REQUIRED WORK » The entries below are to be written out exactly, with no images included.

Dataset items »
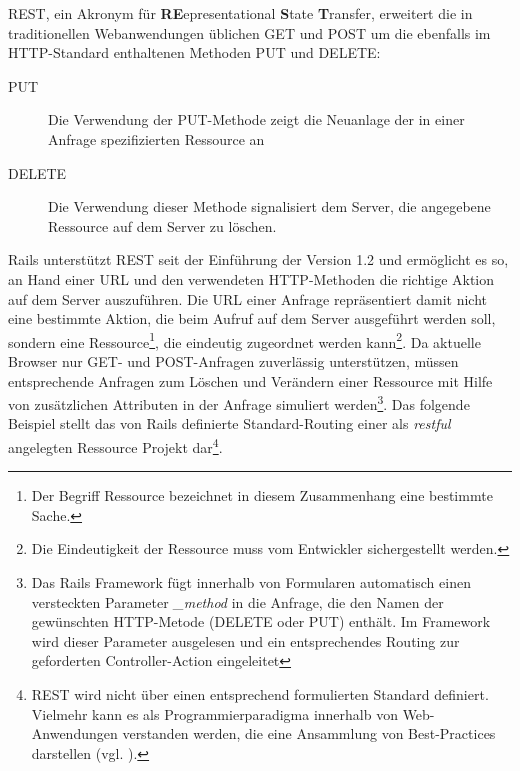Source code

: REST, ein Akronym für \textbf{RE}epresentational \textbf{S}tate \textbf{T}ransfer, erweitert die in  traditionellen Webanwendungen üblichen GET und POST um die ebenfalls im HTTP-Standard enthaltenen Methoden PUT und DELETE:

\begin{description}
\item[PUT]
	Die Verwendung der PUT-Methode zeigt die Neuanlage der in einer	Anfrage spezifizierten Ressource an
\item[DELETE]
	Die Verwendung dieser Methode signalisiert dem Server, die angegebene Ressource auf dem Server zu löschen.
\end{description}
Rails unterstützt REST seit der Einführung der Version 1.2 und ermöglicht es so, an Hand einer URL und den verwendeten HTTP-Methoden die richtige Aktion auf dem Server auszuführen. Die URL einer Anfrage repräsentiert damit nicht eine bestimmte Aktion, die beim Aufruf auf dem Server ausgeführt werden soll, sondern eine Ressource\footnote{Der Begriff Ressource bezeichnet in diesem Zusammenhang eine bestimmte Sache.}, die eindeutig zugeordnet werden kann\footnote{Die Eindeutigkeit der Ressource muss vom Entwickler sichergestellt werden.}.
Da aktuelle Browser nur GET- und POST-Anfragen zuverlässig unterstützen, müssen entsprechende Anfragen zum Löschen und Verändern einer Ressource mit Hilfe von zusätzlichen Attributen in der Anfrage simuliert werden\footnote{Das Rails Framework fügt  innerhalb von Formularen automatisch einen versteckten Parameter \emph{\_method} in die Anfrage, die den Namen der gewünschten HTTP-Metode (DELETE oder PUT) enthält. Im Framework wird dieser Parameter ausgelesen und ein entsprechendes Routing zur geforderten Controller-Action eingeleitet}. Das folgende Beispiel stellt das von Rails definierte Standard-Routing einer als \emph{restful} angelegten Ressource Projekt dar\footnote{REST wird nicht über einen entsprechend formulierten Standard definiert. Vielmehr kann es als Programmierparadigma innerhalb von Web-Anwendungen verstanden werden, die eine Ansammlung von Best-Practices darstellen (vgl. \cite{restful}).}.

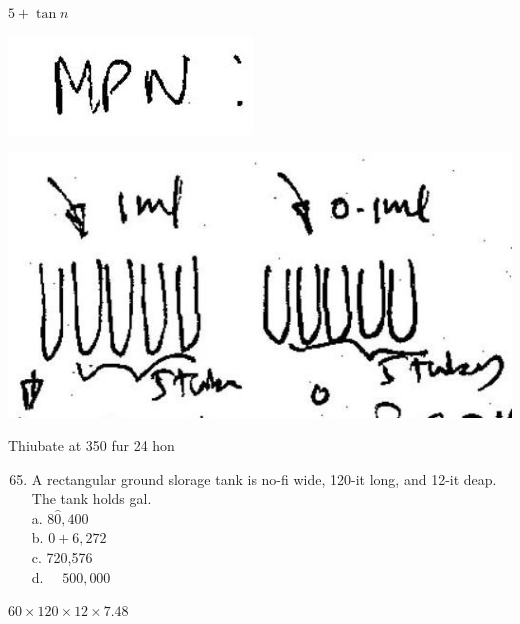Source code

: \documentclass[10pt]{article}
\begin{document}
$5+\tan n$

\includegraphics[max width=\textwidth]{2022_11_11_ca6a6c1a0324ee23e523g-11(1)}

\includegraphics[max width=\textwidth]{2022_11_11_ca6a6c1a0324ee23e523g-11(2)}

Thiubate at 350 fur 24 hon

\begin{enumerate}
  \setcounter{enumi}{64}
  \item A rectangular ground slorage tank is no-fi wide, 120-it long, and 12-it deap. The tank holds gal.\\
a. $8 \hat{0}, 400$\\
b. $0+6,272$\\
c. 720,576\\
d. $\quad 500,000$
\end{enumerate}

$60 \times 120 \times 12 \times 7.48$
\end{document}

ANSWER AREA »
Source code

: REST, ein Akronym für \textbf{RE}epresentational \textbf{S}tate \textbf{T}ransfer, erweitert die in  traditionellen Webanwendungen üblichen GET und POST um die ebenfalls im HTTP-Standard enthaltenen Methoden PUT und DELETE:

\begin{description}
\item[PUT]
	Die Verwendung der PUT-Methode zeigt die Neuanlage der in einer	Anfrage spezifizierten Ressource an
\item[DELETE]
	Die Verwendung dieser Methode signalisiert dem Server, die angegebene Ressource auf dem Server zu löschen.
\end{description}
Rails unterstützt REST seit der Einführung der Version 1.2 und ermöglicht es so, an Hand einer URL und den verwendeten HTTP-Methoden die richtige Aktion auf dem Server auszuführen. Die URL einer Anfrage repräsentiert damit nicht eine bestimmte Aktion, die beim Aufruf auf dem Server ausgeführt werden soll, sondern eine Ressource\footnote{Der Begriff Ressource bezeichnet in diesem Zusammenhang eine bestimmte Sache.}, die eindeutig zugeordnet werden kann\footnote{Die Eindeutigkeit der Ressource muss vom Entwickler sichergestellt werden.}.
Da aktuelle Browser nur GET- und POST-Anfragen zuverlässig unterstützen, müssen entsprechende Anfragen zum Löschen und Verändern einer Ressource mit Hilfe von zusätzlichen Attributen in der Anfrage simuliert werden\footnote{Das Rails Framework fügt  innerhalb von Formularen automatisch einen versteckten Parameter \emph{\_method} in die Anfrage, die den Namen der gewünschten HTTP-Metode (DELETE oder PUT) enthält. Im Framework wird dieser Parameter ausgelesen und ein entsprechendes Routing zur geforderten Controller-Action eingeleitet}. Das folgende Beispiel stellt das von Rails definierte Standard-Routing einer als \emph{restful} angelegten Ressource Projekt dar\footnote{REST wird nicht über einen entsprechend formulierten Standard definiert. Vielmehr kann es als Programmierparadigma innerhalb von Web-Anwendungen verstanden werden, die eine Ansammlung von Best-Practices darstellen (vgl. \cite{restful}).}.

Source code

: \documentclass[10pt]{article}
\begin{document}
$5+\tan n$

\includegraphics[max width=\textwidth]{2022_11_11_ca6a6c1a0324ee23e523g-11(1)}

\includegraphics[max width=\textwidth]{2022_11_11_ca6a6c1a0324ee23e523g-11(2)}

Thiubate at 350 fur 24 hon

\begin{enumerate}
  \setcounter{enumi}{64}
  \item A rectangular ground slorage tank is no-fi wide, 120-it long, and 12-it deap. The tank holds gal.\\
a. $8 \hat{0}, 400$\\
b. $0+6,272$\\
c. 720,576\\
d. $\quad 500,000$
\end{enumerate}

$60 \times 120 \times 12 \times 7.48$
\end{document}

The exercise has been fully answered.